Don Tapscott – Four Principles For The Open World.
The focus is on ‘openess’ – which denotes opportunity and possibilities. Technology is opening up the world.
“There is no more powerful force to change every institution than the first generation of digital natives”
“The world, including business, will hinge on a new set of principles”
- Collaboration – the boundaries of and between organisations are becoming more porous and fluid and open. One example of this would the Rob McEwen gold mine story. “He [McEwen] helped us understand that social media’s becoming social production. A profound change in the achitecture of our orgnisations, and how we orchestrate capability to innovate, to create goods and services, to engage with the rest of the world”.
- Transparency – the communication of pertinent information to stakeholders of organisations, employees, customers, business partners, shareholders etc.

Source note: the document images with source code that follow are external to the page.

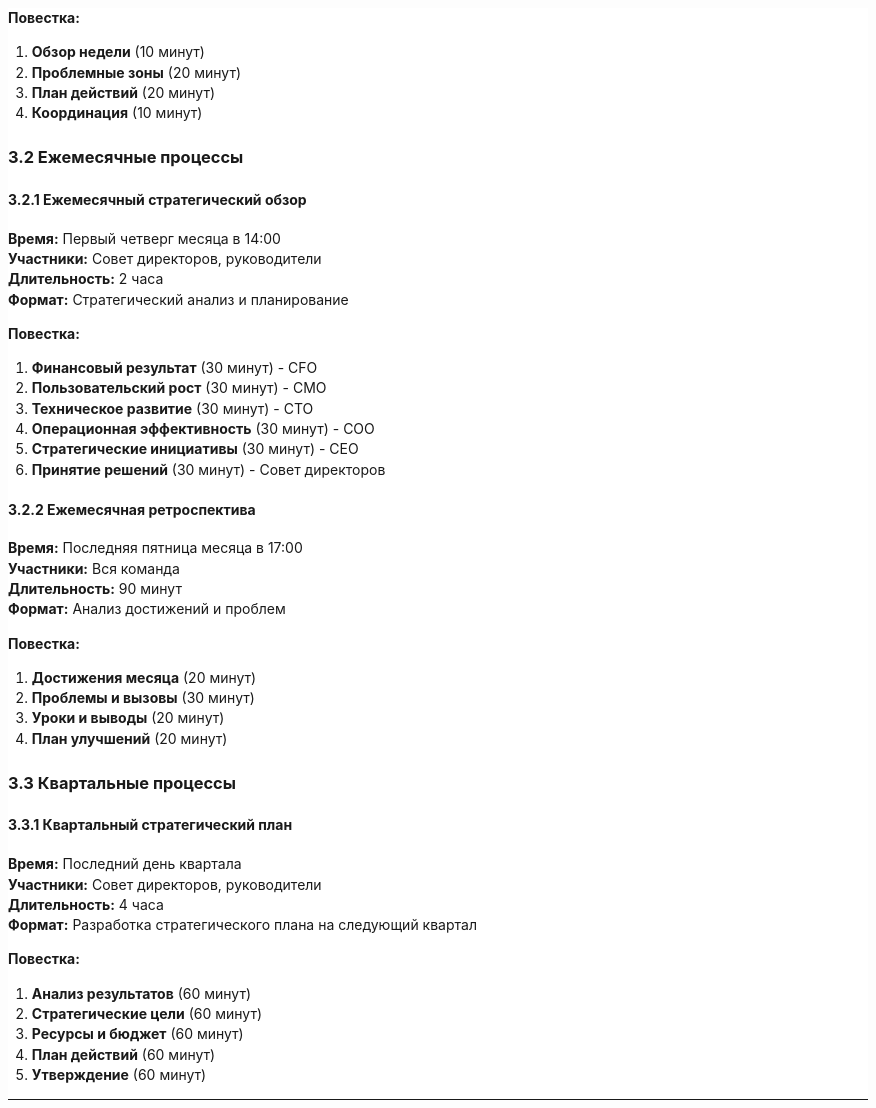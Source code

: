 **Повестка:**
1. **Обзор недели** (10 минут)
2. **Проблемные зоны** (20 минут)
3. **План действий** (20 минут)
4. **Координация** (10 минут)

### 3.2 Ежемесячные процессы

#### 3.2.1 Ежемесячный стратегический обзор

**Время:** Первый четверг месяца в 14:00  
**Участники:** Совет директоров, руководители  
**Длительность:** 2 часа  
**Формат:** Стратегический анализ и планирование

**Повестка:**
1. **Финансовый результат** (30 минут) - CFO
2. **Пользовательский рост** (30 минут) - CMO
3. **Техническое развитие** (30 минут) - CTO
4. **Операционная эффективность** (30 минут) - COO
5. **Стратегические инициативы** (30 минут) - CEO
6. **Принятие решений** (30 минут) - Совет директоров

#### 3.2.2 Ежемесячная ретроспектива

**Время:** Последняя пятница месяца в 17:00  
**Участники:** Вся команда  
**Длительность:** 90 минут  
**Формат:** Анализ достижений и проблем

**Повестка:**
1. **Достижения месяца** (20 минут)
2. **Проблемы и вызовы** (30 минут)
3. **Уроки и выводы** (20 минут)
4. **План улучшений** (20 минут)

### 3.3 Квартальные процессы

#### 3.3.1 Квартальный стратегический план

**Время:** Последний день квартала  
**Участники:** Совет директоров, руководители  
**Длительность:** 4 часа  
**Формат:** Разработка стратегического плана на следующий квартал

**Повестка:**
1. **Анализ результатов** (60 минут)
2. **Стратегические цели** (60 минут)
3. **Ресурсы и бюджет** (60 минут)
4. **План действий** (60 минут)
5. **Утверждение** (60 минут)

---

Institution’s are “becoming naked”. Remember this, “you need to have good value, because value is evidenced like never before” and this, “if you say you have good products, they better be good”.
- Sharing – sharing is about giving up assets (intellectual property and data etc). And Tapscott gives quite a few examples – McEwen and IBM. Another would be Tesla recently giving away their patents. So too would be Berners-Lee talking CERN into making the source code for the world wide web publicly available.
- Empowerment – decentralization of knowledge and intelligence (remembering that knowledge and intelligence equals power). Such decentralization creates freedom. It upends the concept of control. Think uprising. Think revolution. Think business and social media. And remember Tapscott also linking to Evans here. “… just as the internet drops transaction and collaboration costs in business and government, it also drops the cost of dissent, of rebellion, and even insurrection in ways that people do not yet fully understand”.
An epic quote from Tapscott. And a strong link to both Philip Evans (“the internet as a noun is now the internet as a verb”) and David Chalemers (The ‘Extended Mind Thesis’, in particular the idea that Google is now a part of your mind) …
“The printing press gave us access to the written word. The internet enables each of us to be a producer. The printing press gave us access to recorded knowledge. The internet gives us access, not just to information and knowledge, but to the intelligence contained in the crania of other people on a global basis”.
Yeah. Hope it helps guys. Talk soon. Jason.